> _Exercise goal_: Find the lines holding the string "based" in the data, then copy all of them.

[Stored data entries]
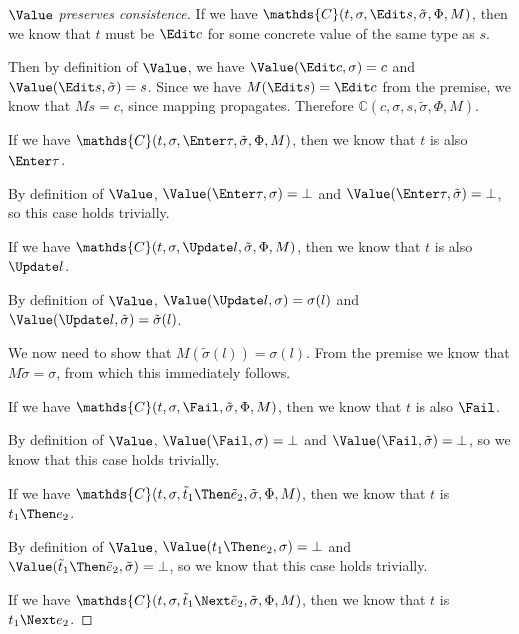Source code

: \begin{proof}[$\Value$ preserves consistence]

    {
    If we have $\mathds{C}(t,\sigma,\Edit s,\tilde{\sigma},\Phi,M)$, then we know that $t$ must be $\Edit c$ for some concrete value of the same type as $s$.

    Then by definition of $\Value$, we have $\Value(\Edit c,\sigma)=c$ and $\Value(\Edit s,\tilde{\sigma})=s$.
    Since we have $M(\Edit s)=\Edit c$ from the premise, we know that $M s = c$, since mapping propagates.
    Therefore $\mathds{C}(c,\sigma,s,\tilde{\sigma},\Phi,M)$.
    }

    {
    If we have $\mathds{C}(t,\sigma,\Enter \tau,\tilde{\sigma},\Phi,M)$, then we know that $t$ is also $\Enter\tau$.

    By definition of $\Value$, $\Value(\Enter \tau,\sigma)=\bot$ and $\Value(\Enter\tau,\tilde{\sigma})=\bot$,
    so this case holds trivially.
    }

    {
    If we have $\mathds{C}(t,\sigma,\Update l,\tilde{\sigma},\Phi,M)$, then we know that $t$ is also $\Update l$.

    By definition of $\Value$, $\Value(\Update l,\sigma)=\sigma(l)$ and $\Value(\Update l,\tilde{\sigma})=\tilde{\sigma}(l)$.

    We now need to show that $M(\tilde{\sigma}(l))=\sigma(l)$. From the premise we know that $M\tilde{\sigma}=\sigma$, from which this immediately follows.
    }

    {
    If we have $\mathds{C}(t,\sigma,\Fail,\tilde{\sigma},\Phi,M)$, then we know that $t$ is also $\Fail$.

    By definition of $\Value$, $\Value(\Fail,\sigma)=\bot$ and $\Value(\Fail,\tilde{\sigma})=\bot$, so we know that this case holds trivially.
    }

    {
    If we have $\mathds{C}(t,\sigma,\tilde{t}_1\Then \tilde{e}_2,\tilde{\sigma},\Phi,M)$, then we know that $t$ is $t_1\Then e_2$.

    By definition of $\Value$, $\Value(t_1\Then e_2,\sigma)=\bot$ and $\Value(\tilde{t}_1\Then \tilde{e}_2,\tilde{\sigma})=\bot$, so we know that this case holds trivially.

    }


    {
    If we have $\mathds{C}(t,\sigma,\tilde{t}_1\Next \tilde{e}_2,\tilde{\sigma},\Phi,M)$, then we know that $t$ is $t_1\Next e_2$.

}
\end{proof}
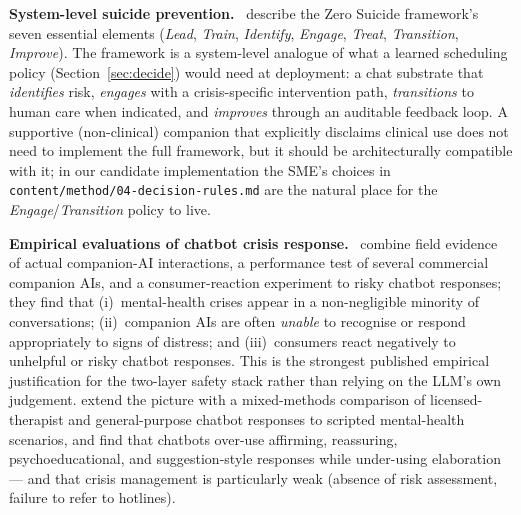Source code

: \documentclass[10pt,conference]{article}
\newcommand{\secref}[1]{Section~\ref{#1}}
\renewcommand{\paragraph}[1]{\smallskip\par\noindent\textbf{#1}~\ignorespaces}
\begin{document}
\paragraph{System-level suicide prevention.}
\cite{Labouliere2018ZeroSuicide} describe the Zero Suicide framework's
seven essential elements (\emph{Lead}, \emph{Train}, \emph{Identify},
\emph{Engage}, \emph{Treat}, \emph{Transition}, \emph{Improve}).
The framework is a system-level analogue of what a learned scheduling
policy (\secref{sec:decide}) would need at deployment: a chat
substrate that \emph{identifies} risk, \emph{engages} with a
crisis-specific intervention path, \emph{transitions} to human
care when indicated, and \emph{improves} through an auditable
feedback loop. A supportive (non-clinical) companion that explicitly
disclaims clinical use does not need to implement the full framework,
but it should be architecturally compatible with it; in our candidate
implementation the SME's choices in
\texttt{content/method/04-decision-rules.md} are the natural place
for the \emph{Engage}/\emph{Transition} policy to live.

\paragraph{Empirical evaluations of chatbot crisis response.}
\cite{DeFreitas2024ChatbotSafety} combine field evidence of actual
companion-AI interactions, a performance test of several commercial
companion AIs, and a consumer-reaction experiment to risky chatbot
responses; they find that (i)~mental-health crises appear in a
non-negligible minority of conversations; (ii)~companion AIs are
often \emph{unable} to recognise or respond appropriately to signs of
distress; and (iii)~consumers react negatively to unhelpful or risky
chatbot responses. This is the strongest published empirical
justification for the two-layer safety stack rather than relying on
the LLM's own judgement.
\cite{Scholich2025TherapistVsChatbot} extend the picture with a
mixed-methods comparison of licensed-therapist and general-purpose
chatbot responses to scripted mental-health scenarios, and find that
chatbots over-use affirming, reassuring, psychoeducational, and
suggestion-style responses while under-using elaboration --- and that
crisis management is particularly weak (absence of risk assessment,
failure to refer to hotlines).
\end{document}
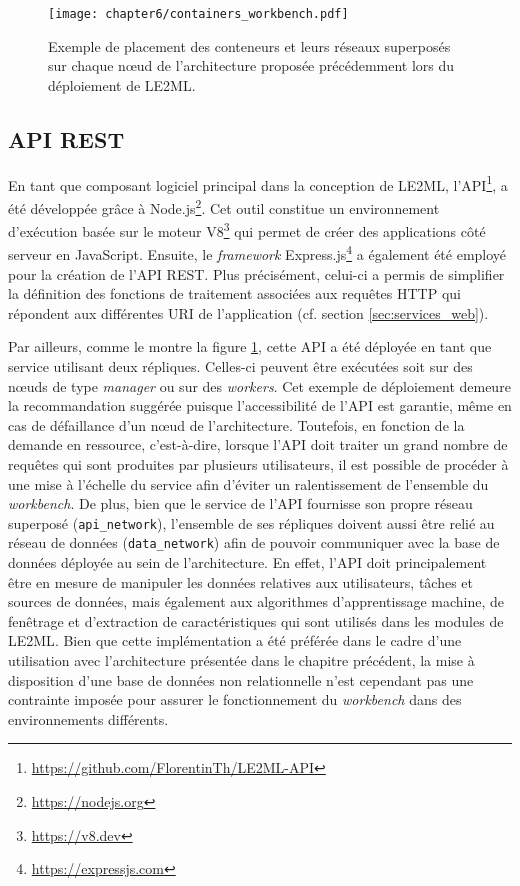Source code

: \begin{figure}[H]
	\centering
	\texttt{[image: chapter6/containers\_workbench.pdf]}
        \caption{Exemple de placement des conteneurs et leurs réseaux superposés sur chaque n\oe{}ud de l'architecture proposée précédemment lors du déploiement de \acs{LE2ML}.}
	\label{fig:containers_workbench}
\end{figure}

\subsection{\acs{API} \acs{REST}}

En tant que composant logiciel principal dans la conception de \acs{LE2ML}, l'\acs{API}\footnote{\url{https://github.com/FlorentinTh/LE2ML-API}}, a été développée grâce à Node.js\footnote{\url{https://nodejs.org}}. Cet outil constitue un environnement d'exécution basée sur le moteur V8\footnote{\url{https://v8.dev}} qui permet de créer des applications côté serveur en JavaScript. Ensuite, le \textit{framework} Express.js\footnote{\url{https://expressjs.com}} a également été employé pour la création de l'\acs{API} \acs{REST}. Plus précisément, celui-ci a permis de simplifier la définition des fonctions de traitement associées aux requêtes \acs{HTTP} qui répondent aux différentes \acs{URI} de l'application (cf. section \ref{sec:services_web}).

Par ailleurs, comme le montre la figure \ref{fig:containers_workbench}, cette \acs{API} a été déployée en tant que service utilisant deux répliques. Celles-ci peuvent être exécutées soit sur des n\oe{}uds de type \textit{manager} ou sur des \textit{workers}. Cet exemple de déploiement demeure la recommandation suggérée puisque l'accessibilité de l'\acs{API} est garantie, même en cas de défaillance d'un n\oe{}ud de l'architecture. Toutefois, en fonction de la demande en ressource, c'est-à-dire, lorsque l'\acs{API} doit traiter un grand nombre de requêtes qui sont produites par plusieurs utilisateurs, il est possible de procéder à une mise à l'échelle du service afin d'éviter un ralentissement de l'ensemble du \textit{workbench}. De plus, bien que le service de l'\acs{API} fournisse son propre réseau superposé (\texttt{api\_network}), l'ensemble de ses répliques doivent aussi être relié au réseau de données (\texttt{data\_network}) afin de pouvoir communiquer avec la base de données déployée au sein de l'architecture. En effet, l'\acs{API} doit principalement être en mesure de manipuler les données relatives aux utilisateurs, tâches et sources de données, mais également aux algorithmes d'apprentissage machine, de fenêtrage et d'extraction de caractéristiques qui sont utilisés dans les modules de \acs{LE2ML}. Bien que cette implémentation a été préférée dans le cadre d'une utilisation avec l'architecture présentée dans le chapitre précédent, la mise à disposition d'une base de données non relationnelle n'est cependant pas une contrainte imposée pour assurer le fonctionnement du \textit{workbench} dans des environnements différents.

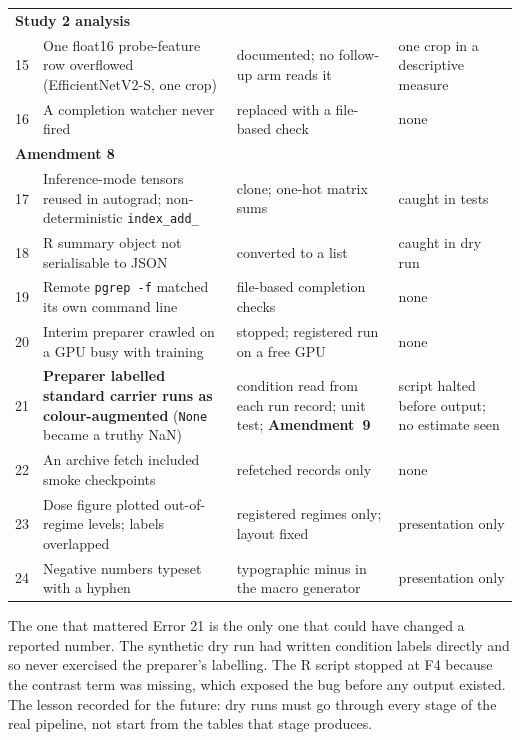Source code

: {\begin{longtable}{p{}p{}p{}p{}}
\multicolumn{4}{l}{\textbf{Study 2 analysis}} \\
15 & One float16 probe-feature row overflowed (EfficientNetV2-S, one crop) & documented; no follow-up arm reads it & one crop in a descriptive measure \\
16 & A completion watcher never fired & replaced with a file-based check & none \\
\multicolumn{4}{l}{\textbf{Amendment 8}} \\
17 & Inference-mode tensors reused in autograd; non-deterministic \texttt{index\_add\_} & clone; one-hot matrix sums & caught in tests \\
18 & R summary object not serialisable to JSON & converted to a list & caught in dry run \\
19 & Remote \texttt{pgrep -f} matched its own command line & file-based completion checks & none \\
20 & Interim preparer crawled on a GPU busy with training & stopped; registered run on a free GPU & none \\
21 & \textbf{Preparer labelled standard carrier runs as colour-augmented} (\texttt{None} became a truthy NaN) & condition read from each run record; unit test; \textbf{Amendment~9} & script halted before output; no estimate seen \\
22 & An archive fetch included smoke checkpoints & refetched records only & none \\
23 & Dose figure plotted out-of-regime levels; labels overlapped & registered regimes only; layout fixed & presentation only \\
24 & Negative numbers typeset with a hyphen & typographic minus in the macro generator & presentation only \\
\end{longtable}
}

\begin{warningbox}{The one that mattered}
Error 21 is the only one that could have changed a reported number. The synthetic dry run had written condition
labels directly and so never exercised the preparer's labelling. The R script stopped at F4 because the contrast term was
missing, which exposed the bug before any output existed. The lesson recorded for the future: dry runs must go through
every stage of the real pipeline, not start from the tables that stage produces.
\end{warningbox}
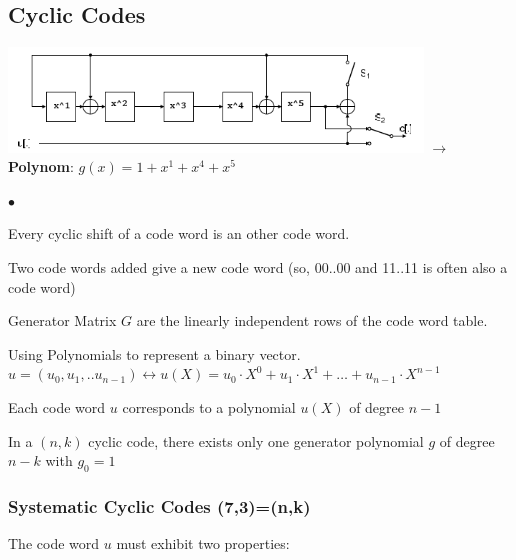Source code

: \subsection{Cyclic Codes}
\includegraphics[width=11cm]{./bilder/shift_reg.png}
$\to$ \textbf{Polynom}: $g(x)=1+x^1+x^4+x^5$\\

\begin{list}{$\bullet$}{\setlength{\itemsep}{0cm} \setlength{\parsep}{0cm} \setlength{\topsep}{0.1cm}} 
\item Every cyclic shift of a code word is an other code word.
\item Two code words added give a new code word (so, 00..00 and 11..11 is often also a code word)
\item Generator Matrix $G$ are the linearly independent rows of the code word table.
\item Using Polynomials to represent a binary vector. \\
	  $u=(u_0, u_1,..u_{n-1}) \leftrightarrow u(X)=u_0 \cdot X^0 + u_1 \cdot X^1 + \ldots + u_{n-1} \cdot X^{n-1}$
\item Each code word $u$ corresponds to a polynomial $u(X)$ of degree $n-1$
\item In a $(n,k)$ cyclic code, there exists only one generator polynomial $g$ of degree $n-k$ with $g_0=1$
\end{list}

\subsubsection{Systematic Cyclic Codes (7,3)=(n,k)}
The code word $u$ must exhibit two properties:

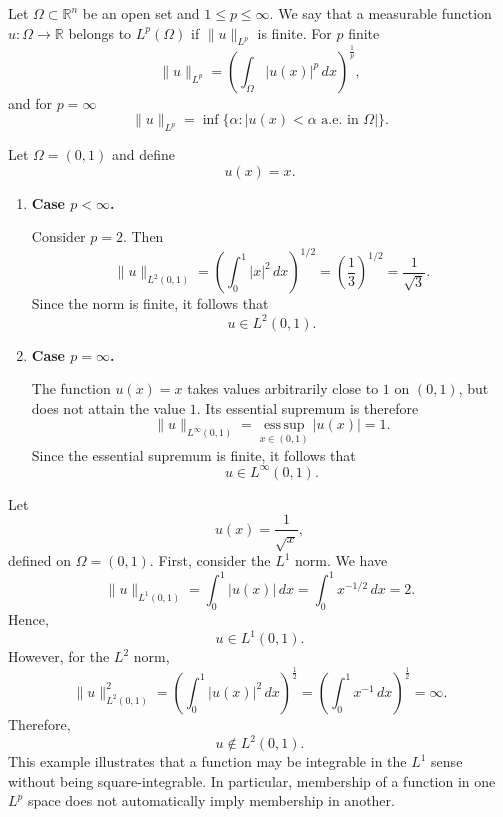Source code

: \begin{definition}
    \label{def:L^P Space}
    Let $\Omega \subset \mathbb{R}^n$ be an open set and $1 \le p \le \infty$.  We say that a measurable function $u : \Omega \rightarrow \mathbb{R}$ belongs to $L^p(\Omega)$ if $\|u\|_{L^p}$ is finite. For $p$ finite
    \[
    \|u\|_{L^p} = \left(\int_\Omega |u(x)|^p \, dx\right)^{\frac{1}{p}},
    \]   
    and for $p = \infty$
    \[
    \|u\|_{L^p} = \inf\{\alpha : |u(x)<\alpha \text{ a.e. in } \Omega|\}.
    \]
\end{definition}

\begin{example}
    \label{ex:Lp-norm}

    Let $\Omega=(0,1)$ and define
    \[
        u(x)=x.
    \]

    \begin{enumerate}
        \item[(i)] \textbf{Case $p<\infty$.}

        Consider $p=2$. Then
        \[
            \|u\|_{L^2(0,1)}
            =
            \left(\int_0^1 |x|^2\,dx\right)^{1/2}
            =
            \left(\frac{1}{3}\right)^{1/2}
            =
            \frac{1}{\sqrt{3}}.
        \]
        Since the norm is finite, it follows that
        \[
            u\in L^2(0,1).
        \]

        \item[(ii)] \textbf{Case $p=\infty$.}

        The function $u(x)=x$ takes values arbitrarily close to $1$ on
        $(0,1)$, but does not attain the value $1$. Its essential
        supremum is therefore
        \[
            \|u\|_{L^\infty(0,1)}
            =
            \operatorname*{ess\,sup}_{x\in(0,1)}|u(x)|
            =
            1.
        \]
        Since the essential supremum is finite, it follows that
        \[
            u\in L^\infty(0,1).
        \]
    \end{enumerate}
\end{example}

\begin{example}
    \label{ex:L1-not-L2}
    Let
    \[
        u(x)=\frac{1}{\sqrt{x}},
    \]
    defined on $\Omega=(0,1)$. First, consider the $L^1$ norm. We have
    \[
        \|u\|_{L^1(0,1)}
        =
        \int_0^1 |u(x)|\,dx
        =
        \int_0^1 x^{-1/2}\,dx
        =
        2.
    \]
    Hence,
    \[
        u\in L^1(0,1).
    \]
    However, for the $L^2$ norm,
    \[
        \|u\|_{L^2(0,1)}^2
        =
        \left(\int_0^1 |u(x)|^2\,dx\right)^\frac{1}2
        =
        \left(\int_0^1 x^{-1}\,dx\right)^\frac{1}2
        =
        \infty.
    \]
    Therefore,
    \[
        u\notin L^2(0,1).
    \]
    This example illustrates that a function may be integrable in the
    $L^1$ sense without being square-integrable. In particular, membership
    of a function in one $L^p$ space does not automatically imply membership
    in another.
\end{example}

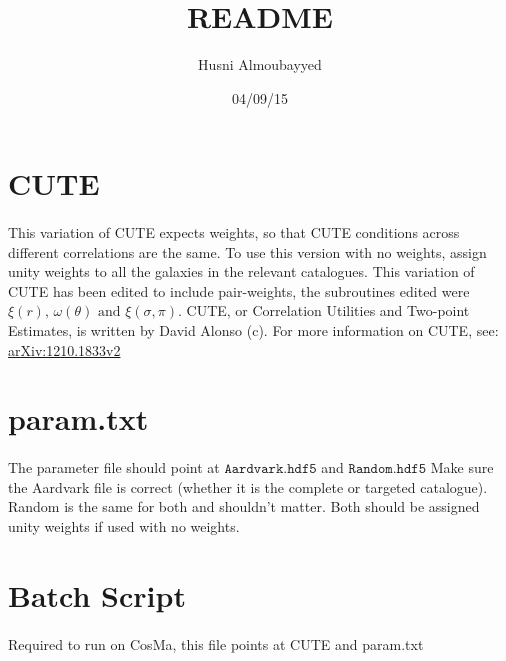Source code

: \documentclass[11pt, oneside]{article}   	%
\title{README}
\author{{\small Husni Almoubayyed}}
\date{04/09/15}							%
\begin{document}
\maketitle
\section{CUTE}
\paragraph{}This variation of CUTE expects weights, so that CUTE conditions across different correlations are the same. To use this version with no weights, assign unity weights to all the galaxies in the relevant catalogues.
\break
\break
\noindent{} This variation of CUTE has been edited to include pair-weights, the subroutines edited were $\xi(r), \, \omega(\theta) \, \,\textrm{and} \, \, \xi(\sigma, \pi)$.
\break
\break
\noindent{} CUTE, or Correlation Utilities and Two-point Estimates, is written by David Alonso (c). For more information on CUTE, see: \href{arXiv:1210.1833v2}{arXiv:1210.1833v2}


\section{param.txt}
\paragraph{} The parameter file should point at $\mathtt{Aardvark.hdf5}$ and $\mathtt{Random.hdf5}$
Make sure the Aardvark file is correct (whether it is the complete or targeted catalogue). Random is the same for both and shouldn't matter. Both should be assigned unity weights if used with no weights.

\section{Batch Script}
\paragraph{} Required to run on CosMa, this file points at CUTE and param.txt
\end{document}
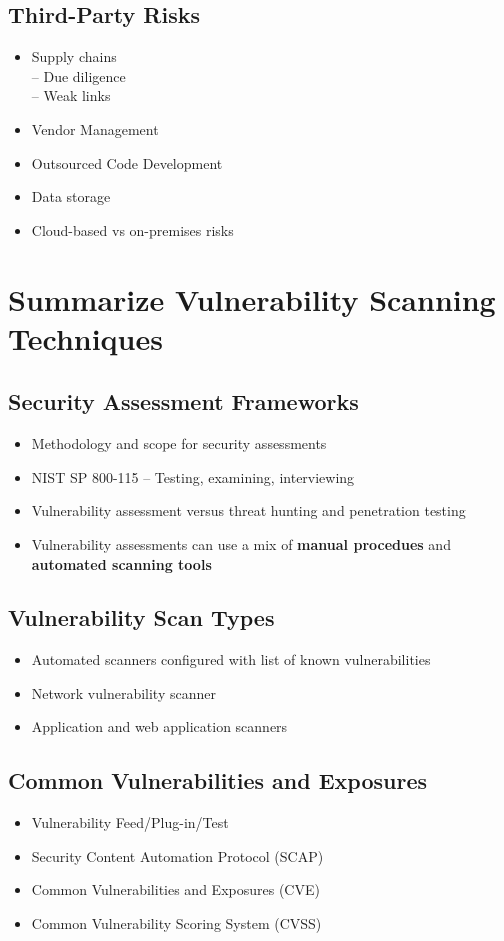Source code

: 	\subsection {Third-Party Risks}
		\begin{itemize}
			\item Supply chains \\
				-- Due diligence \\
				-- Weak links
			\item Vendor Management
			\item Outsourced Code Development
			\item Data storage
			\item Cloud-based vs on-premises risks
		\end{itemize}

\section {Summarize Vulnerability Scanning Techniques}
	\subsection {Security Assessment Frameworks}
		\begin{itemize}
			\item Methodology and scope for security assessments
			\item NIST SP 800-115 -- Testing, examining, interviewing
			\item Vulnerability assessment versus threat hunting and penetration testing
			\item Vulnerability assessments can use a mix of \textbf{manual procedues}
				and \textbf{automated scanning tools}
		\end{itemize}
	\subsection {Vulnerability Scan Types}
		\begin{itemize}
			\item Automated scanners configured with list of known vulnerabilities
			\item Network vulnerability scanner
			\item Application and web application scanners
		\end{itemize}
	\subsection {Common Vulnerabilities and Exposures}
		\begin{itemize}
			\item Vulnerability Feed/Plug-in/Test
			\item Security Content Automation Protocol (SCAP)
			\item Common Vulnerabilities and Exposures (CVE)
			\item Common Vulnerability Scoring System (CVSS)
		\end{itemize}
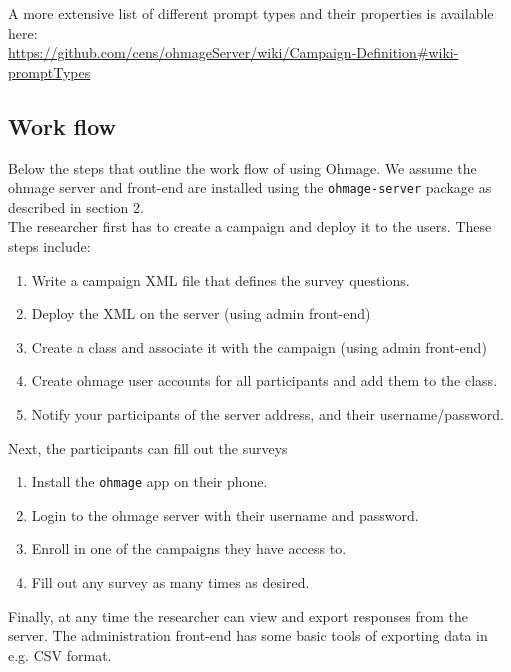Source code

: \documentclass{scrartcl}
\begin{document}
\noindent A more extensive list of different prompt types and their properties
is available here: \\

\url{https://github.com/cens/ohmageServer/wiki/Campaign-Definition#wiki-promptTypes}

\subsection{Work flow}

Below the steps that outline the work flow of using Ohmage. We assume the ohmage
server and front-end are installed using the \texttt{ohmage-server} package as
described in section 2.\\

\noindent The researcher first has to create a campaign and deploy it to the
users. These steps include:

\begin{enumerate}
  \item Write a campaign XML file that defines the survey questions.
  \item Deploy the XML on the server (using admin front-end)
  \item Create a class and associate it with the campaign (using admin
  front-end)
  \item Create ohmage user accounts for all participants and add them to
  the class.
  \item Notify your participants of the server address, and their
  username/password.
\end{enumerate}

\noindent Next, the participants can fill out the surveys

\begin{enumerate}
  \item Install the \texttt{ohmage} app on their phone.
  \item Login to the ohmage server with their username and password.
  \item Enroll in one of the campaigns they have access to.
  \item Fill out any survey as many times as desired.
\end{enumerate}

\noindent Finally, at any time the researcher can view and export responses from
the server. The administration front-end has some basic tools of exporting data
in e.g. CSV format.
\end{document}
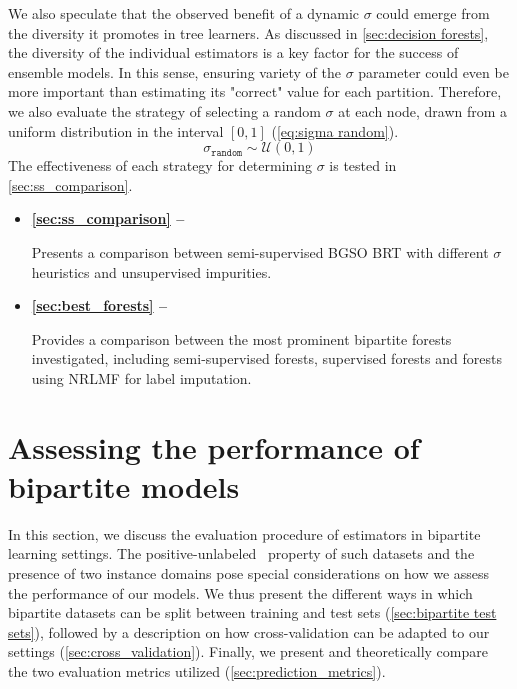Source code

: We also speculate that the observed benefit of a dynamic $\sigma$ could emerge from the diversity it promotes in tree learners. As discussed in \autoref{sec:decision forests}, the diversity of the individual estimators is a key factor for the success of ensemble models. In this sense, ensuring variety of the $\sigma$ parameter could even be more important than estimating its "correct" value for each partition. Therefore, we also evaluate the strategy of selecting a random $\sigma$ at each node, drawn from a uniform distribution in the interval $[0, 1]$ (\autoref{eq:sigma random}).
%
\begin{equation}
    \sigma_\texttt{random} \sim \mathcal{U}(0, 1)
    \label{eq:sigma random}
\end{equation}
%
The effectiveness of each strategy for determining $\sigma$ is tested in \autoref{sec:ss_comparison}.

\begin{mdframed}[frametitle={Related experiments}]

   \begin{itemize}
    \item \textbf{\autoref{sec:ss_comparison} -- }

    Presents a comparison between semi-supervised BGSO BRT with different $\sigma$ heuristics and unsupervised impurities.

    \item \textbf{\autoref{sec:best_forests} -- }

    Provides a comparison between the most prominent bipartite forests investigated, including semi-supervised forests, supervised forests and forests using NRLMF for label imputation.

   \end{itemize}
\end{mdframed}




\section{Assessing the performance of bipartite models}
\label{sec:evaluation}

In this section, we discuss the evaluation procedure of estimators in bipartite learning settings. 
The positive-unlabeled~\cite{bekker2020learning} property of such datasets and the presence of two instance domains pose special considerations on how we assess the performance of our models.
We thus present the different ways in which bipartite datasets can be split between training and test sets (\autoref{sec:bipartite test sets}), followed by a description on how cross-validation can be adapted to our settings (\autoref{sec:cross_validation}).
Finally, we present and theoretically compare the two evaluation metrics utilized (\autoref{sec:prediction_metrics}).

> _Exercise output_:
16 & A completion watcher never fired & replaced with a file-based check & none \\
19 & Remote \texttt{pgrep -f} matched its own command line & file-based completion checks & none \\
			\item Cloud-based vs on-premises risks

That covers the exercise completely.